## What is needed
Search the records for the string "inherit", then copy each line that has it.

## Extracted information
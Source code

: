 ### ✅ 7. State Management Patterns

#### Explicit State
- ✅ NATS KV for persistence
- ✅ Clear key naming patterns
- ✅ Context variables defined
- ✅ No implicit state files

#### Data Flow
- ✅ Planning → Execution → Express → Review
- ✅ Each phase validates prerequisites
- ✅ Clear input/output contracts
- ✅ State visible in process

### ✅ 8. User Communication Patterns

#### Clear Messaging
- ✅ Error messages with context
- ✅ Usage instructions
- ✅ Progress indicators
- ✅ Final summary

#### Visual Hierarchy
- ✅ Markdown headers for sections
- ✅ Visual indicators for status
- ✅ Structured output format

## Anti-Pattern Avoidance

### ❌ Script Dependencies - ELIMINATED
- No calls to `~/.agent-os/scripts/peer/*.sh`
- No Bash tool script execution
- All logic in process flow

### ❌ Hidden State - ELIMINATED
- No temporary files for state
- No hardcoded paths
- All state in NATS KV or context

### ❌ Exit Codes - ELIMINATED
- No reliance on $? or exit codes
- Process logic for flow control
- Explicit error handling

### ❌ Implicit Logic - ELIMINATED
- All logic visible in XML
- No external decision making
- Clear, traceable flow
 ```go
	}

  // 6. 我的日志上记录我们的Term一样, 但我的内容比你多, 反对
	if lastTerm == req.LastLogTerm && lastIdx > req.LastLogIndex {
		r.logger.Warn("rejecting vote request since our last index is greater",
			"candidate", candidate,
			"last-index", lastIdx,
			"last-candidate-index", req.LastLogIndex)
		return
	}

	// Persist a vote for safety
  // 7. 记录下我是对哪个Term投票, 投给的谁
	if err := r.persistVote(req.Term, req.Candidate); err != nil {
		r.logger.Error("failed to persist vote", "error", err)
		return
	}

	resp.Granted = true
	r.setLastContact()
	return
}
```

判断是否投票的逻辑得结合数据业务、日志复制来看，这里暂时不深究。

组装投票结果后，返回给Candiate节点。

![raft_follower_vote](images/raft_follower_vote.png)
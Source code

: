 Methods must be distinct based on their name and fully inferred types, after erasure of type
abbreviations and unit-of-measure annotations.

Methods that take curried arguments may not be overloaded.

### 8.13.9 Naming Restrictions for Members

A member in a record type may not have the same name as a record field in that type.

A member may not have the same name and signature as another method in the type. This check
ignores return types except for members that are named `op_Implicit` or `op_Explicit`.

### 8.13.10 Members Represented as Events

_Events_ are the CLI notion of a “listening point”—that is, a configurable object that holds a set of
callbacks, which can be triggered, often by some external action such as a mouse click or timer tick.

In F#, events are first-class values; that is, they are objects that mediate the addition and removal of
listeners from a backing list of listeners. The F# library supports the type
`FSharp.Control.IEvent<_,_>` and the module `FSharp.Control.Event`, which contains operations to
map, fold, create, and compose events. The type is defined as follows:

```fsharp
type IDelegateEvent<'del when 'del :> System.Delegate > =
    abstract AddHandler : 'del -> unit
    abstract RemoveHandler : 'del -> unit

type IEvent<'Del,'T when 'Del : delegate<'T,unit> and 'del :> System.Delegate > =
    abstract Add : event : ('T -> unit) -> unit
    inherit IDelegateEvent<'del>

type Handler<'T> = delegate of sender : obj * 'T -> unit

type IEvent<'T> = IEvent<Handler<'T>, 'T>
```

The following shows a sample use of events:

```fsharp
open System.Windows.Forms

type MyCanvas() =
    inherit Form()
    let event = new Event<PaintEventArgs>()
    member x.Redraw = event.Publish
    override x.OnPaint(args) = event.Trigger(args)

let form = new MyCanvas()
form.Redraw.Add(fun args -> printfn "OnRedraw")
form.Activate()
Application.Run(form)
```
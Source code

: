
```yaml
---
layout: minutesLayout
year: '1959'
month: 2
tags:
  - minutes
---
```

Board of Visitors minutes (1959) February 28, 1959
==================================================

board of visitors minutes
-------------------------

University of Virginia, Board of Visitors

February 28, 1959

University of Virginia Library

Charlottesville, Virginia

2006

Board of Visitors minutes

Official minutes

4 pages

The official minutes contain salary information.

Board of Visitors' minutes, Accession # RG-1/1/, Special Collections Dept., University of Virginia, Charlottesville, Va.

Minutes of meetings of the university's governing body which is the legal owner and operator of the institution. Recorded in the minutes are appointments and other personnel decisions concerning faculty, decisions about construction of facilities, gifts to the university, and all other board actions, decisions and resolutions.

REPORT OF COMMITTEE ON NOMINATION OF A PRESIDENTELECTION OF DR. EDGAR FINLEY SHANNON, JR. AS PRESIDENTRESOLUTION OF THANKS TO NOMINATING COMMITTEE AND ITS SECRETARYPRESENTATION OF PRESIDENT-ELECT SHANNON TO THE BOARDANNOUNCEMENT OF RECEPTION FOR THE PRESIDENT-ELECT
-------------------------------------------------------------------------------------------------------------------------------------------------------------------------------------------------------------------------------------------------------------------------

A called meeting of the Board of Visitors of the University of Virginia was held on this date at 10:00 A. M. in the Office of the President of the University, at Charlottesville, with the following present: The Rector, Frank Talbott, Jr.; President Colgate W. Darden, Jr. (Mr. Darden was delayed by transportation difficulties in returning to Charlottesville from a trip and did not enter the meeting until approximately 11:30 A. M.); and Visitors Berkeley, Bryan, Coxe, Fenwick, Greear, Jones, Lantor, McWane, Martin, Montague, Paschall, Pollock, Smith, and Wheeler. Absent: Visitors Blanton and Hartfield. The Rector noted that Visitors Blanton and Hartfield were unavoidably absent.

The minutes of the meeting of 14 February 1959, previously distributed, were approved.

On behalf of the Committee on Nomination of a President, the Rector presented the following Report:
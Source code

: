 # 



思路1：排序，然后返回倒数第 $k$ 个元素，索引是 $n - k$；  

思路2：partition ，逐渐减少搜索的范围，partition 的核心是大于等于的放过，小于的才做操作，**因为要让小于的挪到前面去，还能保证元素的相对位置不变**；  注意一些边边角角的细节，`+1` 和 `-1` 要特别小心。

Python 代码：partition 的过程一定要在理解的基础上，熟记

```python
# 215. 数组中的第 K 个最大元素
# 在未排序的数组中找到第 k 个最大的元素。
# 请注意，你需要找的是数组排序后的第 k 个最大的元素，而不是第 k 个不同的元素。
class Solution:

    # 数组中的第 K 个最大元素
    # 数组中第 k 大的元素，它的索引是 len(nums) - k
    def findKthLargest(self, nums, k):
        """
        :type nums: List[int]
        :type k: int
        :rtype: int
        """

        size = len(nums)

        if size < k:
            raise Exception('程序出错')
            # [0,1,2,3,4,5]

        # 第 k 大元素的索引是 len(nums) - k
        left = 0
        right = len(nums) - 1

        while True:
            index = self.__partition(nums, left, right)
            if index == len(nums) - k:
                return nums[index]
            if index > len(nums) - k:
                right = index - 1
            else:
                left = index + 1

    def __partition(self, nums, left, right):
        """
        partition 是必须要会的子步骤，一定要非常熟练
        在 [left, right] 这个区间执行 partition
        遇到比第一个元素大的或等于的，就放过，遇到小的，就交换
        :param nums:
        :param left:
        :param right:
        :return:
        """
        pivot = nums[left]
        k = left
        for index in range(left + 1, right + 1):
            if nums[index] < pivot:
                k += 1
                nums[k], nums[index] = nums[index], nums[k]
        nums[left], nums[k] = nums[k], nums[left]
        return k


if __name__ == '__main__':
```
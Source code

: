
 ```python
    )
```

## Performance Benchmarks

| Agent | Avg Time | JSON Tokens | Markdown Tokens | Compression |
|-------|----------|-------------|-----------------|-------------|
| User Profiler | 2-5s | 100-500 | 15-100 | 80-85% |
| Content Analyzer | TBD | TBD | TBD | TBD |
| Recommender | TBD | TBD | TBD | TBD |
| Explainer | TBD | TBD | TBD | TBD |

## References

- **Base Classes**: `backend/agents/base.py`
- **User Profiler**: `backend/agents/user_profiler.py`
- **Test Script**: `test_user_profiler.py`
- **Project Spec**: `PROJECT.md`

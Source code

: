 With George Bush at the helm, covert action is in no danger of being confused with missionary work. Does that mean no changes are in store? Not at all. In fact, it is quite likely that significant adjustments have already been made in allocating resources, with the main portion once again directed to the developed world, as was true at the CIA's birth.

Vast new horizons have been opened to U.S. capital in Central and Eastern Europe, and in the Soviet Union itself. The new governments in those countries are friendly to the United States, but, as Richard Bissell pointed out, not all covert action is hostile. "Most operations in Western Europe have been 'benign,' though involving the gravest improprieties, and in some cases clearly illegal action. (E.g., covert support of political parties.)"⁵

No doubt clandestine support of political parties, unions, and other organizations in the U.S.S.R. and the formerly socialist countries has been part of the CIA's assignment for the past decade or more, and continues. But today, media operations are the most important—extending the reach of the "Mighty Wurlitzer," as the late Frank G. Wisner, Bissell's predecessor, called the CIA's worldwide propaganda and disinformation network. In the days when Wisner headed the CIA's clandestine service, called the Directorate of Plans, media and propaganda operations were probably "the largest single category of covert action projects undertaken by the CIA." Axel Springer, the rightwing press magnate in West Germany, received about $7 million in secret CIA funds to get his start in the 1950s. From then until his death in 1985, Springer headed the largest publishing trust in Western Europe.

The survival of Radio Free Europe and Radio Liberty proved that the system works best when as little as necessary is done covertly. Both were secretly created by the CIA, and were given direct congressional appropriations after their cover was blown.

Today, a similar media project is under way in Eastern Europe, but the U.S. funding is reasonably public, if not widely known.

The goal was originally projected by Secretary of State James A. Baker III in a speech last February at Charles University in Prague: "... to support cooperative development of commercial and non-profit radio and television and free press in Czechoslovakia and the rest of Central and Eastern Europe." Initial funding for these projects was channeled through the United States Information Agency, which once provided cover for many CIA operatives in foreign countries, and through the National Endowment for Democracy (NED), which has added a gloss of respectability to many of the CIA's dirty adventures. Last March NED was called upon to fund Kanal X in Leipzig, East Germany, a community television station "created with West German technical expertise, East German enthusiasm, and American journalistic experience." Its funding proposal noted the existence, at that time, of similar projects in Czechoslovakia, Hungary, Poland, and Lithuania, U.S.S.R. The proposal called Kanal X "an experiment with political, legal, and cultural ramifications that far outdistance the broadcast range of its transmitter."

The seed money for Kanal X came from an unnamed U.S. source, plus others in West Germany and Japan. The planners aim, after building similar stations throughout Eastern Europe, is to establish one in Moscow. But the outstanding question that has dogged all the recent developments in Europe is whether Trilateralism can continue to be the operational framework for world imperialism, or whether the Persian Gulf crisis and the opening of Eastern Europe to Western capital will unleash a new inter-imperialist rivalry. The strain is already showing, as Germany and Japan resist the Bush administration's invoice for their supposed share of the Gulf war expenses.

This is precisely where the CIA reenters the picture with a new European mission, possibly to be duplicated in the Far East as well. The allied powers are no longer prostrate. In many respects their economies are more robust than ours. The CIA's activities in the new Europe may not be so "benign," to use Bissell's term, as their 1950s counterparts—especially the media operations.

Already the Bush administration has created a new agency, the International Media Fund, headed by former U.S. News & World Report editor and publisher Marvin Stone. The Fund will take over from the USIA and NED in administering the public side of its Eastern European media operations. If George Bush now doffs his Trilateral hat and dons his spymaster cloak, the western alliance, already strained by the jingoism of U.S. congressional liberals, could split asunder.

## Task answer
    inherit IDelegateEvent<'del>
    inherit Form()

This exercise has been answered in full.